Uncallable delegates

FeepingCreature feepingcreature at gmail.com
Wed May 13 02:19:04 UTC 2026


On Tuesday, 12 May 2026 at 11:13:15 UTC, Dukc wrote:
> Now, there are some practically unavoidable corner cases where 
> such unsafe delegates can be created. Consider an abstract 
> class:
>
> ```D
> class A
> {   abstract @safe void foo() const;
> }
> ```
>
> If you convert an object of `A` to `const(A)`, this could be 
> problematic, because the concrete class of the object could be
>
> ```D
> class B : A
> {   int field;
>     @safe void delegate() del;
>     @safe void increment(){field++;}
>     @safe void foo() const {del();}
> }
> ```
>
> and `del` might point `increment` and context to the object 
> itself. The result would be that calling `foo` mutates the 
> object in violation of the `const` qualification.
>

I think this is actually an interesting case that is unrelated to 
the examples in the DIP? The question there is if the delegate 
belongs to the caller or the callee.
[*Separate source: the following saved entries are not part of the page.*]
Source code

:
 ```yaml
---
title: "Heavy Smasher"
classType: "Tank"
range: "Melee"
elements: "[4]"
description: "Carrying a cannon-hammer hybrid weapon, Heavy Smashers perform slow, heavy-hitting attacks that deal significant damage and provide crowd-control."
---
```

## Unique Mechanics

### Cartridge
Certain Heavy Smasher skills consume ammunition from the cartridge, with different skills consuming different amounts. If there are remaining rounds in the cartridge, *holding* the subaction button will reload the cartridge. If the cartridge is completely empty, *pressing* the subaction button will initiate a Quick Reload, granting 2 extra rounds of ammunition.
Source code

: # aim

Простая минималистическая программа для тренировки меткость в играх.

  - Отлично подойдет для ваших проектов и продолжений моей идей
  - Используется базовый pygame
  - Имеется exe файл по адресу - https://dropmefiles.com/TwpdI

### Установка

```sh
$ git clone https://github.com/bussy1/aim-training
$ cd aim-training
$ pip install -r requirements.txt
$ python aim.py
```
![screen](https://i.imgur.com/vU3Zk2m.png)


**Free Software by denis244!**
For instance, nobody would 
argue that this code is a violation of constness:

```
class A {
   int x;
   int foo() const;
}
auto a = new A;
if (a.foo() == 0) {
   a.x = 5;
}
```
That is, because the caller holds a non-const reference to `a`, 
it is allowed to perform non-const operations on `a`. The 
question then is, if passing a delegate to a const method or 
handing it to a const class, makes the delegate "an effect of the 
method" if called, such that the delegate violates constness; or 
if it's semantically "an effect of the caller", such that the 
action is "performed by the caller, who holds a mutable 
reference."

To me the most debatable case is

```
class A {
     int x;
     int foo(void delegate() dg) const { dg(); }
}
auto obj = new A;
obj.x = 3; // we can unquestionably mutate obj
auto dg = { obj.x = 4; }; // we can unquestionably wrap up the 
ability to mutate obj
obj.foo(dg); // can we pass it to a method that is nominally 
const on obj?
```

I agree with the DIP, as far as I understand it, but this example 
does not seem like it is covered by it, and I don't think it 
should be either. Am I missing something?